Cybersecurity for artificial intelligence and the supply chain
The Swiss Cyber Security Days covered a wide range of cybersecurity topics for private and public institutions. The global situation was also a topic at the event, which was held at BERNEXPO. However, there were two topics that stood out in particular.
Text: Andreas Heer, Picture: SCSD, Date: 13 March 2024 3 Min.
For two days, Bern was not only the capital city, but also Switzerland’s cybersecurity centre. At the Swiss Cyber Security Days, private and public organisations met with experts who deal with security in different ways – a subject that concerns everything and everyone, from the general geopolitical climate to small municipalities and businesses. And for good reason. According to various sources, the damage caused by cyberattacks in Switzerland is likely to far exceed the cost of severe weather damage: CHF 1.5 billion, compared with ‘only’ around CHF 50 to CHF 500 million for natural disasters.
Artificial Intelligence on both sides
The cost comparison figures were frequently heard in the halls of BERNEXPO. However, not surprisingly, the most common buzzword was ‘artificial intelligence’. Attackers’ use thereof is a cause of concern for cyber defence, which also relies on machine learning and AI for attack detection. Generative AI is particularly interesting for social engineering because it allows attacks that are much more precisely tailored to the victims in terms of content and tone. However, it also makes it easier to develop malware, for example, when obfuscating code. This is a development that needs to be closely monitored. Under these circumstances, security awareness and raising employees’ awareness is likely to become even more important.
However, given the geopolitical situation, the exact opposite of AI-supported attacks is just as much of an issue: targeted, tailored attacks by APT groups for cyber espionage or to cause the greatest possible damage by means of ‘wiper’ attacks. This can also affect countries and organisations that are not directly involved in acts of war. An example of this is the DDoS attacks on Swiss websites in summer 2022 or during the WEF in January 2024.
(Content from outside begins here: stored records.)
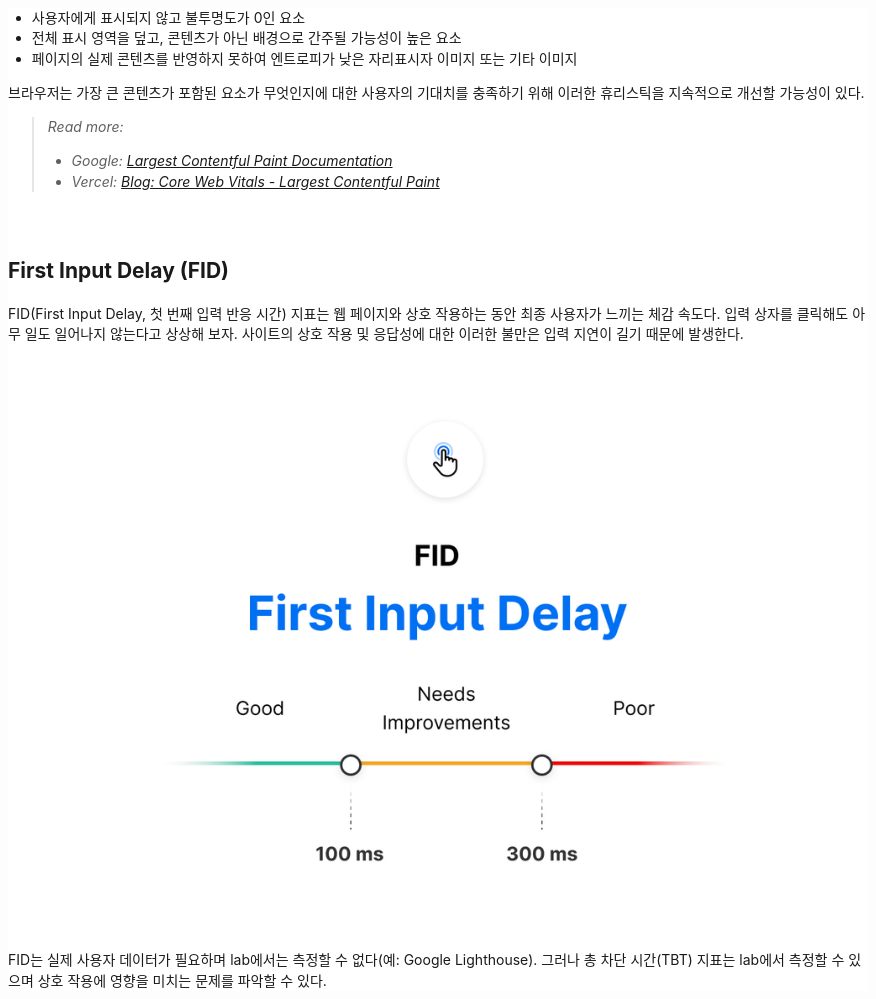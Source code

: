 - 사용자에게 표시되지 않고 불투명도가 0인 요소
- 전체 표시 영역을 덮고, 콘텐츠가 아닌 배경으로 간주될 가능성이 높은 요소
- 페이지의 실제 콘텐츠를 반영하지 못하여 엔트로피가 낮은 자리표시자 이미지 또는 기타 이미지

브라우저는 가장 큰 콘텐츠가 포함된 요소가 무엇인지에 대한 사용자의 기대치를 충족하기 위해 이러한 휴리스틱을 지속적으로 개선할 가능성이 있다.

> _Read more:_
>
> - _Google: [Largest Contentful Paint Documentation](https://web.dev/lcp/)_
> - _Vercel: [Blog: Core Web Vitals - Largest Contentful Paint](https://vercel.com/blog/core-web-vitals#largest-contentful-paint)_

<br />

## First Input Delay (FID)

FID(First Input Delay, 첫 번째 입력 반응 시간) 지표는 웹 페이지와 상호 작용하는 동안 최종 사용자가 느끼는 체감 속도다. 입력 상자를 클릭해도 아무 일도 일어나지 않는다고 상상해 보자. 사이트의 상호 작용 및 응답성에 대한 이러한 불만은 입력 지연이 길기 때문에 발생한다.

![fid.png](./fid.webp)

FID는 실제 사용자 데이터가 필요하며 lab에서는 측정할 수 없다(예: Google Lighthouse). 그러나 총 차단 시간(TBT) 지표는 lab에서 측정할 수 있으며 상호 작용에 영향을 미치는 문제를 파악할 수 있다.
The supply chain: an important security issue
But if we look at Switzerland, there is also a need for action here. Florian Schütz, director of the new federal office, the National Cyber Security Centre (NCSC), reported that his office receives a notification of a malware infection every 40 minutes on average. Possible gateway: one of the approximately 2.5 million vulnerabilities in addresses with .ch domains identified in the CyObs Country Report 2024 for Switzerland. The most common reason for this is outdated software versions,
which is consistent with the lack of cybersecurity knowledge among smaller organisations and the limited budgets for security measures. Successful cyberattacks on such institutions can have far-reaching consequences. This is because the various organisations, from small companies, municipalities and large corporations to critical infrastructure, are closely interlinked in the supply chain. Suppliers play an important role; therefore, protecting the supply chain is central to protecting against unwanted ‘visitors’.
Working together for resilience
For cyber defence to be effective, organisations first need to know the current threat status. In the concluding panel discussion, the desire for improved dialogue between the various stakeholders was expressed several times. Such forms of collaboration already exist at different levels, for example between critical infrastructure and the NCSC. However, the keynote was that they need to be expanded to include discussions about successful attacks. After all, if cyber incidents were to be de-stigmatised, others could also benefit from the experience gained.
But not even a discussion will solve the problem that is the lack of expertise and the shortage of experts, or that an in-house cybersecurity department isn’t economically viable. This reiterated how important employee awareness is in order to prevent attacks, and that in-house experts could be replaced by a virtual team, with organisations joining forces in cyber defence or outsourcing the latter.